What is being asked: Copy every line of the records that includes the word "University".

Stored records
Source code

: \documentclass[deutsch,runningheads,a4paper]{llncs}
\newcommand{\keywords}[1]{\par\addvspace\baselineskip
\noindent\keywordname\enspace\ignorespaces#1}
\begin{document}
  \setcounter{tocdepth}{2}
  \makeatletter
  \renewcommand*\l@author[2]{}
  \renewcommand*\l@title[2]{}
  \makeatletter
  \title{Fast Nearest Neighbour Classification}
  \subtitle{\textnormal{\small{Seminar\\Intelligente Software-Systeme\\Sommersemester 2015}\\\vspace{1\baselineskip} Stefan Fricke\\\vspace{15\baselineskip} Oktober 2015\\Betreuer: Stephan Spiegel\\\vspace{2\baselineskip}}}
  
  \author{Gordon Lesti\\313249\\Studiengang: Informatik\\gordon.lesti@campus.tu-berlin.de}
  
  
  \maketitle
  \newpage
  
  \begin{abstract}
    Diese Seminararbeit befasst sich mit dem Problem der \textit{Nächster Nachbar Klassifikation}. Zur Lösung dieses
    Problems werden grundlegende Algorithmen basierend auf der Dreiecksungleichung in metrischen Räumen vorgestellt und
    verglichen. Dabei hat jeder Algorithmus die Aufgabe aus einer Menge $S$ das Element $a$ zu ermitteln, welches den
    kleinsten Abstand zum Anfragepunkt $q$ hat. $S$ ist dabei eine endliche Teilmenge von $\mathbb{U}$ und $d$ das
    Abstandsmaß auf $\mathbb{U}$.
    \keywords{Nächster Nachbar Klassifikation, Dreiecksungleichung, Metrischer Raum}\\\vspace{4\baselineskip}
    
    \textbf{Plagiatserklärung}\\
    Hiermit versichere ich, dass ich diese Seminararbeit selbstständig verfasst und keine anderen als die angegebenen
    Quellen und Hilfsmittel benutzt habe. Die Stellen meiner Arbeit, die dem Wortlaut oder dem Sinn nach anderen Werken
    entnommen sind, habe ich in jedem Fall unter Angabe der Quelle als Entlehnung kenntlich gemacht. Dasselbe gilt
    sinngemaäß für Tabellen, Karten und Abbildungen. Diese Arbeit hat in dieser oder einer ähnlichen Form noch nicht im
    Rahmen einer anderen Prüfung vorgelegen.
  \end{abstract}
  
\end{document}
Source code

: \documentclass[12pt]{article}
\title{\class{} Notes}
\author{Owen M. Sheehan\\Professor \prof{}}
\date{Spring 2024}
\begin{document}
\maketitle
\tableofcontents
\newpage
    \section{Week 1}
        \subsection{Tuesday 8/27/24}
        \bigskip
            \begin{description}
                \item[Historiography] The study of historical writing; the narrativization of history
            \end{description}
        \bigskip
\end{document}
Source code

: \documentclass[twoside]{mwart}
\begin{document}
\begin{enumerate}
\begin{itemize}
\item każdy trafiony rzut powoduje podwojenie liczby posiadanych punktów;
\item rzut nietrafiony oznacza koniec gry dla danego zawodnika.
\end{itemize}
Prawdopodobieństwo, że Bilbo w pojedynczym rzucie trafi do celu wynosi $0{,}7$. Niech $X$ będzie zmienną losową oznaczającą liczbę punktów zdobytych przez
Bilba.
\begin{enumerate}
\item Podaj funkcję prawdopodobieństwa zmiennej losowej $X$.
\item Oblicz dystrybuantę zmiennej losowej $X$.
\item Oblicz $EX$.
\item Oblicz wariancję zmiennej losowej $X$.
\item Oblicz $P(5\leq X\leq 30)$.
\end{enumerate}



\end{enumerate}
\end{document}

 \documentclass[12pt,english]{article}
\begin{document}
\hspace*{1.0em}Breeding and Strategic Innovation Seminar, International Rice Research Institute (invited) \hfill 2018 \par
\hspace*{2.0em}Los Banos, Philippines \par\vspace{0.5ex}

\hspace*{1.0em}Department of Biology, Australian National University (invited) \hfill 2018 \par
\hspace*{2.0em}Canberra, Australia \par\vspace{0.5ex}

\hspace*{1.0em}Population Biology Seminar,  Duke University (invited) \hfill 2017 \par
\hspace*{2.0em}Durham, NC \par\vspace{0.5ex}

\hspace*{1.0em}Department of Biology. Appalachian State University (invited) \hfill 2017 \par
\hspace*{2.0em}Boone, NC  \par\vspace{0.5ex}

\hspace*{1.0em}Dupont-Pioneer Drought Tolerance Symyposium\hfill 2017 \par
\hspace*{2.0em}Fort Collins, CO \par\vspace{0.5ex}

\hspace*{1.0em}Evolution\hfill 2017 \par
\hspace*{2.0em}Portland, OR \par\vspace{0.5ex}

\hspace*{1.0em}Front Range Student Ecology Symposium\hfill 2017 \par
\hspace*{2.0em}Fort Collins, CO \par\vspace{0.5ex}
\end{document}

Your response:
\hspace*{1.0em}Department of Biology, Australian National University (invited) \hfill 2018 \par
\hspace*{1.0em}Population Biology Seminar,  Duke University (invited) \hfill 2017 \par
\hspace*{1.0em}Department of Biology. Appalachian State University (invited) \hfill 2017 \par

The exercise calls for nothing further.